Mon, Jul 06, 2009

Nation

Rising gas prices stir talk of oil exploration

By H. Josef Hebert
The Associated Press
Tucson, Arizona | Published: 07.12.2008
WASHINGTON — More oil production suddenly has become the mantra for Republican and Democratic politicians alike as voters seethe over $4-plus gasoline — and the most powerful people in Washington can't find any way to provide relief.
Still, they don't agree on where to drill, and if they did, it still wouldn't provide any help to motorists struggling at the pump and people facing record heating bills next winter.
For the second time in three weeks, President Bush called on Congress Friday to lift a moratorium that has blocked energy development over 80 percent of the country's coastal waters and to allow drilling in an Alaska wildlife refuge that environmentalists have fought successfully for decades to protect.
A few months ago, drilling in the Arctic National Wildlife Refuge in the far northeastern corner of Alaska was considered a dead issue.
Bush has argued for drilling in the refuge since he first stepped into the White House, but opponents repeatedly have voted it down in the Senate.
And the idea of opening the Atlantic and Pacific coasts or the eastern Gulf off Florida's beaches to oil and gas companies has equally been long seen as a non-starter.
A succession of presidents from George H.W. Bush to Bill Clinton to the current president have sided against drilling in these waters as has Congress each year for 27 years, seeking to protect beaches and coastal states' tourist economies.
But high crude oil and gasoline prices are affecting everything from food costs and summer vacations to the ability of volunteers to provide food to the homebound elderly.
America clearly is anxious and angry over energy.
And that has prompted Republican calls for more domestic oil and natural gas production to resonate — even in areas once thought securely off limits for environmental reasons — although no oil would be expected to actually flow for close to a decade, if then.
Nearly half the people surveyed by the Pew Research Center in late June said they now consider energy exploration and drilling more important than conservation, compared with a little over a third who felt that way only five months ago.
The message has reached Democrats. "Let me be clear.
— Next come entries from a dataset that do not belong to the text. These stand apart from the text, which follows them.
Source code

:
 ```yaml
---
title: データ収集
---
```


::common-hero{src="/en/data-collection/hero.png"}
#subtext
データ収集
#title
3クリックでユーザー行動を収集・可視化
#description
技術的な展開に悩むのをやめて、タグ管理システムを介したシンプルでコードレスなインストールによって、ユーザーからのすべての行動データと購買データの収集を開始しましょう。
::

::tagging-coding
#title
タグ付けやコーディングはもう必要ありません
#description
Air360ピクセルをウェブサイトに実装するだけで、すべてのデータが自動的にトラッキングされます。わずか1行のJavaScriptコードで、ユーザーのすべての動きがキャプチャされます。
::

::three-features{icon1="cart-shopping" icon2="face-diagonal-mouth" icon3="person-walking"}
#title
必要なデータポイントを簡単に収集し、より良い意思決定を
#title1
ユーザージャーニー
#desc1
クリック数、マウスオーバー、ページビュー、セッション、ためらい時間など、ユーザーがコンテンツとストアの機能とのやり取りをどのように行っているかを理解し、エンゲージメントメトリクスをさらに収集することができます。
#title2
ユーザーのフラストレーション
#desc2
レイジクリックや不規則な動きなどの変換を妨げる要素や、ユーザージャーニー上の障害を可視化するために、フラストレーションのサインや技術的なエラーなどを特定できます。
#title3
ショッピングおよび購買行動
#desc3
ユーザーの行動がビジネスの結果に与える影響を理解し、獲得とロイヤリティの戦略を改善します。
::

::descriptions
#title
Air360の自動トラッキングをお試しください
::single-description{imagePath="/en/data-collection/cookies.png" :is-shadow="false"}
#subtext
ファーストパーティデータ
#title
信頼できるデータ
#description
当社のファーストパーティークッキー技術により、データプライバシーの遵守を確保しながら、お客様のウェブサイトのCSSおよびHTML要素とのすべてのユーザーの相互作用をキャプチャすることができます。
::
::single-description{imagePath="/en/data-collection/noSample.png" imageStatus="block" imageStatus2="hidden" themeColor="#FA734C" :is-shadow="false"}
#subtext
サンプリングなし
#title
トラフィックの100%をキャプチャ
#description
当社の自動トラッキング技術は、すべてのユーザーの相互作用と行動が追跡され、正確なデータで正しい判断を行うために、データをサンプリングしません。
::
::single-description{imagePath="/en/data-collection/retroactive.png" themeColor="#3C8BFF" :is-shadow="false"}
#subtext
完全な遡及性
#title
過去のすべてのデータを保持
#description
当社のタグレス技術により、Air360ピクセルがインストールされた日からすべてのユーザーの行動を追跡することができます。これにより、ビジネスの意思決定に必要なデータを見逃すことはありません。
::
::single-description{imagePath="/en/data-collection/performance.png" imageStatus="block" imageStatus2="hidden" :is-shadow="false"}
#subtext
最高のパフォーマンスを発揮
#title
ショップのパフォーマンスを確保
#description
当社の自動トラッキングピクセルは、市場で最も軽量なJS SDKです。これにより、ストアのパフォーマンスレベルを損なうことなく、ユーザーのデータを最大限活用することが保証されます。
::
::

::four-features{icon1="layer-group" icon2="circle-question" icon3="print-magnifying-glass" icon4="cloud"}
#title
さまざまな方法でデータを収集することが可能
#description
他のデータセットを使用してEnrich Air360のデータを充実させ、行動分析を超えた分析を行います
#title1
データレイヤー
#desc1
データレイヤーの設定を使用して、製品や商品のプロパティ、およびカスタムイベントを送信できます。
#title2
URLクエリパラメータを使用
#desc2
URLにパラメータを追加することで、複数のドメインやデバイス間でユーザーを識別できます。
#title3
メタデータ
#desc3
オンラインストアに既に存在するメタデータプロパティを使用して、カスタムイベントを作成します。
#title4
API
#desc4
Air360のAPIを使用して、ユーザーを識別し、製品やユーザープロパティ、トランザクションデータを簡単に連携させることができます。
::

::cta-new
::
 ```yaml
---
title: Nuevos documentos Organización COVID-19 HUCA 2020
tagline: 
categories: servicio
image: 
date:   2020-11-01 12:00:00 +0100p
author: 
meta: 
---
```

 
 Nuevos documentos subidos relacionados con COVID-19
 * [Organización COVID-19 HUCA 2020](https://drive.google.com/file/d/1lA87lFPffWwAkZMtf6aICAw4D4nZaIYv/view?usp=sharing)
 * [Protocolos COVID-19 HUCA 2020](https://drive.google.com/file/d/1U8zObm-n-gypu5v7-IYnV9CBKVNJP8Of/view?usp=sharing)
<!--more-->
Democrats support the domestic production of petroleum and other energy resources," House Majority Leader Steny Hoyer of Maryland said the other day.
"A hoax, subterfuge, a decoy"
But new drilling means something different to congressional Democrats than it does to Republicans.
Democrats argue that oil companies aren't going after the oil on 68 million acres of federal land and waters on which they already have leases, so why open new, protected areas.
House Speaker Nancy Pelosi of California, calls lifting the offshore drilling moratorium "a hoax, subterfuge, a decoy" that won't lower gasoline prices and won't produce any more oil anytime soon.
Randall Luthi, who heads the Interior Department's Minerals Management Service, which operates the federal offshore energy leasing program, is a proponent of expanding offshore oil and gas production including in some areas now off limits.
But, he says, "It will be 5 to 10 years or longer for actual production" even if leases are made available today.
And how much oil is there?
The Interior Department estimates 18 billion barrels of recoverable oil likely will be found beneath coastal waters now off limits, or about 50 percent more than already has been pumped from the Prudhoe Bay fields on Alaska's North Slope since it opened in 1977.
But unlike Prudhoe Bay oil, this oil is scattered with more than half believed to be off the West Coast, where states are less likely to go along with offshore drilling.
Only 3.8 billion barrels are believed to be off the Atlantic Coast where some states, principally Virginia, have shown interest in offshore energy production.